A LIFE COURSE APPROACH
Zenzele Itereleng’s community profile for OR Tambo District points to its large under-25 population. It also highlighted data supporting the role older adults play in taking care of this large under-25 population. A critical problem faced by youth in this district is the transition into employment either after school or after studying further. The expanded unemployment rate in OR Tambo is double that of the national rate, indicating not only a shortage of suitable employment opportunities but also pull factors that keep women and children at home to care for others.
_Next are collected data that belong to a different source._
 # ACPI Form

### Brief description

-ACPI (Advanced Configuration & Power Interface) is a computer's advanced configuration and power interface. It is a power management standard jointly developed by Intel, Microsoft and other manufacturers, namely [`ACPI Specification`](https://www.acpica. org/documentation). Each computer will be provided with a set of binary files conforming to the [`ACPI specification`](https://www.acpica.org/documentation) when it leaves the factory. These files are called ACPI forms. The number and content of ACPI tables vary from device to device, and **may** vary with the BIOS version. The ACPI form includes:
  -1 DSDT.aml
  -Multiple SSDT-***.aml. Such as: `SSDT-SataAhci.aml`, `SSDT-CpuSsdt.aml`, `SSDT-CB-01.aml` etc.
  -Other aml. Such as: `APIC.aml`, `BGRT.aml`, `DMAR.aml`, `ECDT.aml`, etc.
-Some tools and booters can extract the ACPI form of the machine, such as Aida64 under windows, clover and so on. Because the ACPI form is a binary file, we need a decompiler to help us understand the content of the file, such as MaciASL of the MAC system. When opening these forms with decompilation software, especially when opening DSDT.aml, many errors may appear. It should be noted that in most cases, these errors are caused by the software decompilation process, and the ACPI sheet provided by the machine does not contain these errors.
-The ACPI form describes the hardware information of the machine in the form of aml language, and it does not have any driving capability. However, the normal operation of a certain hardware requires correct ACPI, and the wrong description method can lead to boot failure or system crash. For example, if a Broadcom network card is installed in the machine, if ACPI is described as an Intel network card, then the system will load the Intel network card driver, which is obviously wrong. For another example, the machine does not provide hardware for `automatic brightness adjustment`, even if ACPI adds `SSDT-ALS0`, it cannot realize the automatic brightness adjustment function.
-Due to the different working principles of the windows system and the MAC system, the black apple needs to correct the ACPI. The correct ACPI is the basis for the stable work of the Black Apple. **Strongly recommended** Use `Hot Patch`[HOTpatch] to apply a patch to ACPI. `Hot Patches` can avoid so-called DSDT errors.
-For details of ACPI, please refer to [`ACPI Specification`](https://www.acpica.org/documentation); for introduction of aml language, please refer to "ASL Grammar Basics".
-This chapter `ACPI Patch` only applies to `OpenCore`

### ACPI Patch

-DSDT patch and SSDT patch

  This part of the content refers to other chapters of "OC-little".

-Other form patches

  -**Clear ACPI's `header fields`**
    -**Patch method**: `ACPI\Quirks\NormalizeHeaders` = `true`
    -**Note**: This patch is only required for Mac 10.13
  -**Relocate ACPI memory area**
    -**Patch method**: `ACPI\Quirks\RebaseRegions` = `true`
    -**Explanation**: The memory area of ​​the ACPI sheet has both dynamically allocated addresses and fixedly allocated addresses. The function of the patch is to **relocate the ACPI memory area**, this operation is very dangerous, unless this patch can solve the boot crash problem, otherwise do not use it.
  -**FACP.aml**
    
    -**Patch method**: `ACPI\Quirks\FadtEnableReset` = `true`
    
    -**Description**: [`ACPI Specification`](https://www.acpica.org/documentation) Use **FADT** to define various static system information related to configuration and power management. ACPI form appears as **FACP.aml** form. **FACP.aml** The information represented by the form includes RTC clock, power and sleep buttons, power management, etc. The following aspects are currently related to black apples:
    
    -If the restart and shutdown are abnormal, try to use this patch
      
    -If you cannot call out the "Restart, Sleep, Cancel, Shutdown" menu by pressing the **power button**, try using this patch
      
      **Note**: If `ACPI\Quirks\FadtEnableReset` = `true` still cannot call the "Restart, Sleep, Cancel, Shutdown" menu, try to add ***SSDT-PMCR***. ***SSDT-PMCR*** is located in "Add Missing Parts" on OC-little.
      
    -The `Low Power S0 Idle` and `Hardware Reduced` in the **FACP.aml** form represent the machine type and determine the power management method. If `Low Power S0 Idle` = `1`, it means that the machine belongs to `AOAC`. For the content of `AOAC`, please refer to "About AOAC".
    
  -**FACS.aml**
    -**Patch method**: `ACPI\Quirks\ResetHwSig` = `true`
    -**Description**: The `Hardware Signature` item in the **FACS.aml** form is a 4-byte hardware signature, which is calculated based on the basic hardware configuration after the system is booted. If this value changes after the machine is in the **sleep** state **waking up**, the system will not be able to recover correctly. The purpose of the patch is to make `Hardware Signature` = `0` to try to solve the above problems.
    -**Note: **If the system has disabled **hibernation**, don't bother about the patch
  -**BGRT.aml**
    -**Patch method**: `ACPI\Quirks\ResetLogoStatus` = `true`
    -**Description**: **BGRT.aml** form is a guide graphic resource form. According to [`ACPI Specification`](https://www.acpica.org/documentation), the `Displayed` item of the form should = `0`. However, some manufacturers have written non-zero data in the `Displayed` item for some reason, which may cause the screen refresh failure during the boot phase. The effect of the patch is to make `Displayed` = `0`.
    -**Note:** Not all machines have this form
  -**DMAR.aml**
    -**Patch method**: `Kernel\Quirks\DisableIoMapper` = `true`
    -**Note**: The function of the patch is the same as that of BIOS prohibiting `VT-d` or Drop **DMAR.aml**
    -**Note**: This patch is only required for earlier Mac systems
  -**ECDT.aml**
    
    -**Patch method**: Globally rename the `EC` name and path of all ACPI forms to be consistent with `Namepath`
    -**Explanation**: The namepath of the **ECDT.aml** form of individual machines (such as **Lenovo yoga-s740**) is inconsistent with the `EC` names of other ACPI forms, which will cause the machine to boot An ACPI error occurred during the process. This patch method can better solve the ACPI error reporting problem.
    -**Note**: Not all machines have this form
If you overlay the Grace Vision initiative on their host community’s life course the value of their work goes beyond individual numbers and services. Firstly, school health services are at best poor in rural communities. Ensuring school children are screened regularly and have access to corrective eye ware is a significant service gain. Similarly, helping adults with access to eyecare services helps realise educational and employment goals. For older adults, like Mrs Ncothovu, access to timely cataract surgery to restore their vision is fundamental to their ability to take care of themselves and others.
As such co-resourcing Grace Vision helps ZI facilitate other critical outcomes along a positive life course trajectory from conception to death. These include facilitating better outcomes from educational assets in the community, promoting employment and boosting the resilience of households to address the needs of children and older adults to increase their capacity to direct their lives more freely.
Looking towards the future, ZI is aiming to engage in more initiatives with co-resourcing partners who are interested in contributing towards meaningful and transformative change.